■ Task prompt ■
Count how many lines of the data include "heappush". The answer is that number and nothing else.

Information given Start Marker

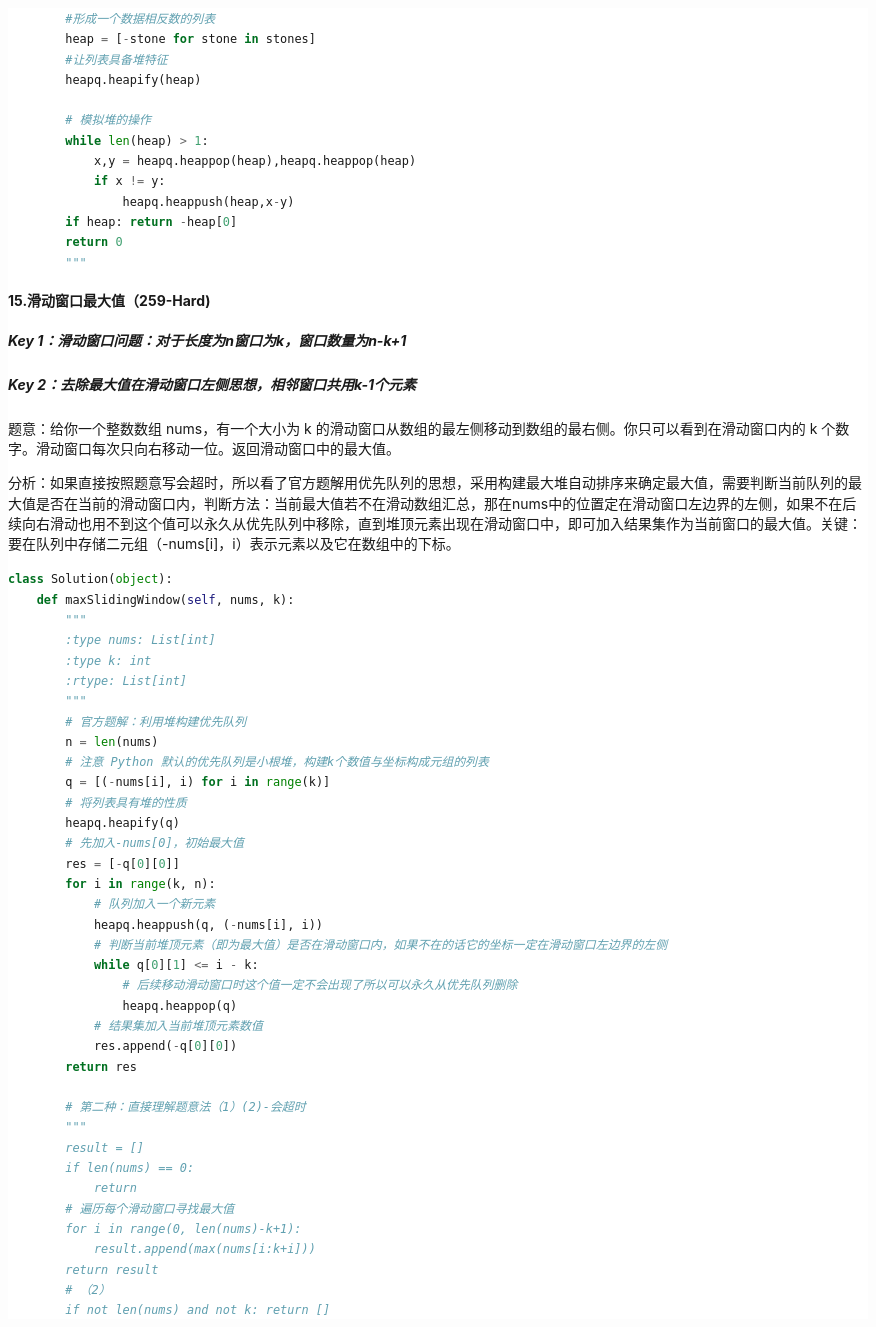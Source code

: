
 ```python
        #形成一个数据相反数的列表
        heap = [-stone for stone in stones]
        #让列表具备堆特征
        heapq.heapify(heap)

        # 模拟堆的操作
        while len(heap) > 1:
            x,y = heapq.heappop(heap),heapq.heappop(heap)
            if x != y:
                heapq.heappush(heap,x-y)
        if heap: return -heap[0]
        return 0
        """
```

#### 15.滑动窗口最大值（259-Hard)

##### Key 1：滑动窗口问题：对于长度为n窗口为k，窗口数量为n-k+1

##### Key 2：去除最大值在滑动窗口左侧思想，相邻窗口共用k-1个元素

题意：给你一个整数数组 nums，有一个大小为 k 的滑动窗口从数组的最左侧移动到数组的最右侧。你只可以看到在滑动窗口内的 k 个数字。滑动窗口每次只向右移动一位。返回滑动窗口中的最大值。

分析：如果直接按照题意写会超时，所以看了官方题解用优先队列的思想，采用构建最大堆自动排序来确定最大值，需要判断当前队列的最大值是否在当前的滑动窗口内，判断方法：当前最大值若不在滑动数组汇总，那在nums中的位置定在滑动窗口左边界的左侧，如果不在后续向右滑动也用不到这个值可以永久从优先队列中移除，直到堆顶元素出现在滑动窗口中，即可加入结果集作为当前窗口的最大值。关键：要在队列中存储二元组（-nums[i]，i）表示元素以及它在数组中的下标。

```python
class Solution(object):
    def maxSlidingWindow(self, nums, k):
        """
        :type nums: List[int]
        :type k: int
        :rtype: List[int]
        """
        # 官方题解：利用堆构建优先队列
        n = len(nums)
        # 注意 Python 默认的优先队列是小根堆，构建k个数值与坐标构成元组的列表
        q = [(-nums[i], i) for i in range(k)]
        # 将列表具有堆的性质
        heapq.heapify(q)
        # 先加入-nums[0]，初始最大值
        res = [-q[0][0]]
        for i in range(k, n):
            # 队列加入一个新元素
            heapq.heappush(q, (-nums[i], i))
            # 判断当前堆顶元素（即为最大值）是否在滑动窗口内，如果不在的话它的坐标一定在滑动窗口左边界的左侧
            while q[0][1] <= i - k:
                # 后续移动滑动窗口时这个值一定不会出现了所以可以永久从优先队列删除
                heapq.heappop(q)
            # 结果集加入当前堆顶元素数值
            res.append(-q[0][0])
        return res

        # 第二种：直接理解题意法（1）(2)-会超时
        """
        result = []
        if len(nums) == 0:
            return
        # 遍历每个滑动窗口寻找最大值
        for i in range(0, len(nums)-k+1):
            result.append(max(nums[i:k+i]))
        return result
        # （2）
        if not len(nums) and not k: return []
```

Information given End Marker

■ Output of the task ■
2